As análises acuradas e espirituosas de Ferguson também colaram nele o adjetivo “visionário”. Entre suas “previsões”, estão a grande crise que abalou a economia mundial em 2008, a já citada má influência das redes sociais e a ascensão da China como oponente dos EUA nas tensões econômicas e geopolíticas – nova Guerra Fria que, alerta ele, pode se tornar uma guerra quente diante do fator Taiwan. Em recente entrevista ao jornal espanhol El País, criticando trapalhadas que minam o início do governo Joe Biden, como a vexatória retirada das tropas norte-americanas do Afeganistão, e enxergando um progressivo enfraquecimento político do atual presidente, Ferguson lançou um arriscado vaticínio para o pleito de 2024: “Trump voltará”.

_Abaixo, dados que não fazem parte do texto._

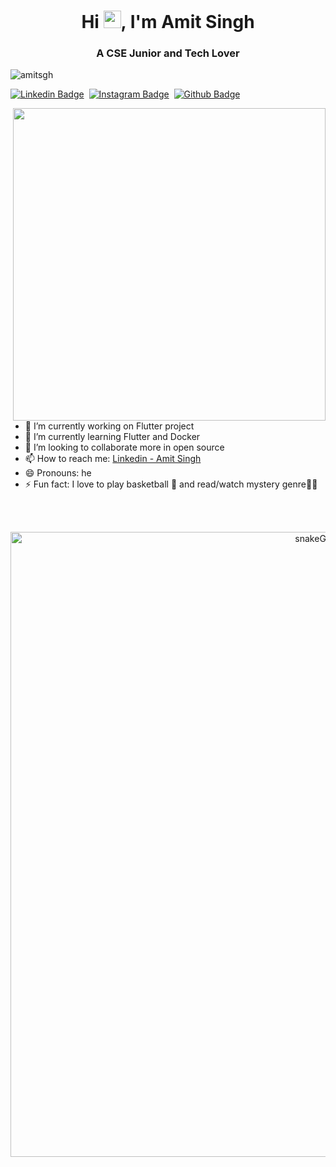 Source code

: <h1 align="center">Hi <img src="https://media.giphy.com/media/hvRJCLFzcasrR4ia7z/giphy.gif" width="28px">, I'm Amit Singh</h2>
<h3 align="center">A CSE Junior and Tech Lover</h3>

<p align="left"> <img src="https://komarev.com/ghpvc/?username=amitsgh&label=Profile%20views&color=0e75b6&style=flat" alt="amitsgh" /> </p>


[![Linkedin Badge](https://img.shields.io/badge/-LinkedIn-0e76a8?style=flat-square&logo=Linkedin&logoColor=white)](https://www.linkedin.com/in/amit-singh-a794131b5/)&nbsp;
[![Instagram Badge](https://img.shields.io/badge/-Instagram-e4405f?style=flat-square&logo=Instagram&logoColor=white)](https://www.instagram.com/amtsngh/)&nbsp;
[![Github Badge](https://img.shields.io/badge/-Github-333?style=flat-square&logo=Github&logoColor=white)](https://github.com/amitsgh)


<img align="right" src="https://github-readme-stats.vercel.app/api?username=amitsgh&&show_icons=true&title_color=000000&icon_color=bb2acf&text_color=#808080&bg_color=#ffffff" width="500" height="auto">

- 🔭 I’m currently working on Flutter project
- 🌱 I’m currently learning Flutter and Docker
- 👯 I’m looking to collaborate more in open source
- 📫 How to reach me: [Linkedin - Amit Singh](https://www.linkedin.com/in/amit-singh-a794131b5/) 
- 😄 Pronouns: he
- ⚡ Fun fact: I love to play basketball 🏀 and read/watch mystery genre🕵️‍♂️
<!-- - 🤔 I’m looking for help with  --> <!-- - 💬 Ask me about ... -->
<br>
<br>

<p align="center" >
  <img alt="snakeGenerator" src="https://github.com/amitsgh/amitsgh/blob/output/github-contribution-grid-snake.svg" width="1000" height="auto"/>
</p>

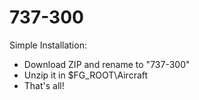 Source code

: # 737-300
Simple Installation:
- Download ZIP and rename to "737-300"
- Unzip it in $FG_ROOT\Aircraft
- That's all!
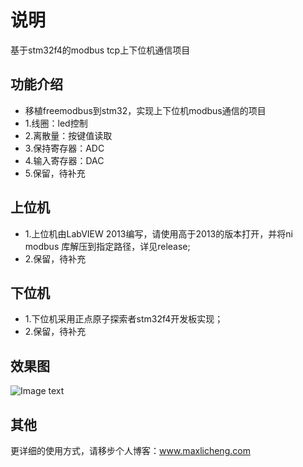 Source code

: # 说明
 基于stm32f4的modbus tcp上下位机通信项目

## 功能介绍
- 移植freemodbus到stm32，实现上下位机modbus通信的项目
- 1.线圈：led控制
- 2.离散量：按键值读取
- 3.保持寄存器：ADC
- 4.输入寄存器：DAC
- 5.保留，待补充

## 上位机
- 1.上位机由LabVIEW 2013编写，请使用高于2013的版本打开，并将ni modbus 库解压到指定路径，详见release;
- 2.保留，待补充

## 下位机
- 1.下位机采用正点原子探索者stm32f4开发板实现；
- 2.保留，待补充

## 效果图
![Image text](https://raw.githubusercontent.com/maxlicheng/stm32f4_modbus_tcp_prj/master/views/LabVIEW.jpg)

## 其他
更详细的使用方式，请移步个人博客：www.maxlicheng.com

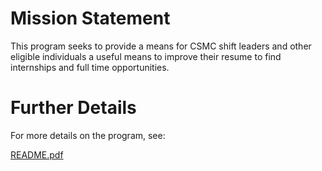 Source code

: Mission Statement
================================================================================

This program seeks to provide a means for CSMC shift leaders and other eligible
individuals a useful means to improve their resume to find internships and full
time opportunities.

Further Details
================================================================================
For more details on the program, see:

[README.pdf](https://github.com/UTD-Computer-Science-Mentor-Center/csmc-resume-critiques/blob/main/README.pdf)
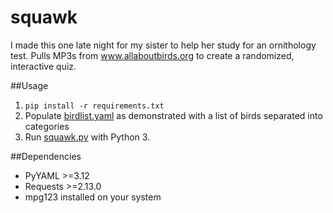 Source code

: # squawk

I made this one late night for my sister to help her study for an ornithology test. Pulls MP3s from www.allaboutbirds.org to create a randomized, interactive quiz.

##Usage
1. `pip install -r requirements.txt`
2. Populate [birdlist.yaml](https://github.com/MortimerMcMire315/squawk/blob/master/birdlist.yaml) as demonstrated with a list of birds separated into categories
3. Run [squawk.py](https://github.com/MortimerMcMire315/squawk/blob/master/squawk.py) with Python 3.

##Dependencies
* PyYAML >=3.12
* Requests >=2.13.0
* mpg123 installed on your system
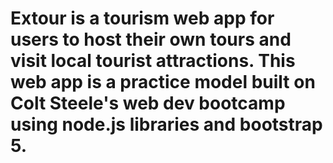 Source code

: # Extour is a tourism web app for users to host their own tours and visit local tourist attractions. This web app is a practice model built on Colt Steele's web dev bootcamp using node.js libraries and bootstrap 5.
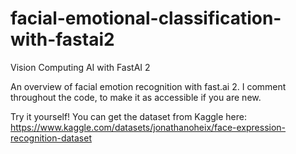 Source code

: # facial-emotional-classification-with-fastai2
Vision Computing AI with FastAI 2

An overview of facial emotion recognition with fast.ai 2.
I comment throughout the code, to make it as accessible if you are new. 


Try it yourself! 
You can get the dataset from Kaggle here: https://www.kaggle.com/datasets/jonathanoheix/face-expression-recognition-dataset
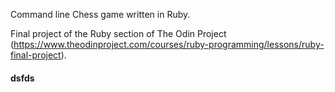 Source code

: Command line Chess game written in Ruby. 

Final project of the Ruby section of The Odin Project (https://www.theodinproject.com/courses/ruby-programming/lessons/ruby-final-project).

#### dsfds
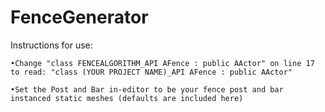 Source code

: # FenceGenerator

Instructions for use:

    •Change "class FENCEALGORITHM_API AFence : public AActor" on line 17 to read: "class (YOUR PROJECT NAME)_API AFence : public AActor"
    
    •Set the Post and Bar in-editor to be your fence post and bar instanced static meshes (defaults are included here)
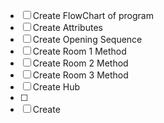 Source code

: - [ ] Create FlowChart of program
- [ ] Create Attributes
- [ ] Create Opening Sequence
- [ ] Create Room 1 Method
- [ ] Create Room 2 Method
- [ ] Create Room 3 Method
- [ ] Create Hub
- [ ] 
- [ ] Create 
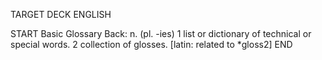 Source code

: TARGET DECK
ENGLISH

START
Basic
Glossary
Back: n. (pl. -ies) 1 list or dictionary of technical or special words. 2 collection of glosses. [latin: related to *gloss2]
END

– Eu diria que ele não é um visionário, mas um historiador do diagnóstico, por isso essa pergunta do presente para o passado. A inteligência do Ferguson é pegar esse diagnóstico e apontá-lo para o futuro. Mediante essa avaliação, quais os caminhos possíveis? O Yuval Harari também faz isso, mas de uma forma menos direta, menos focada na política e mais na questão sociocultural. É lógico que não podemos mistificar a coisa. É um jogo de erro e acerto. Com informação em tempo real, a possibilidade de diagnosticar o futuro é mais palpável. Muitos são alarmistas, mas o Ferguson não é, ele coloca a questão de forma bastante realista.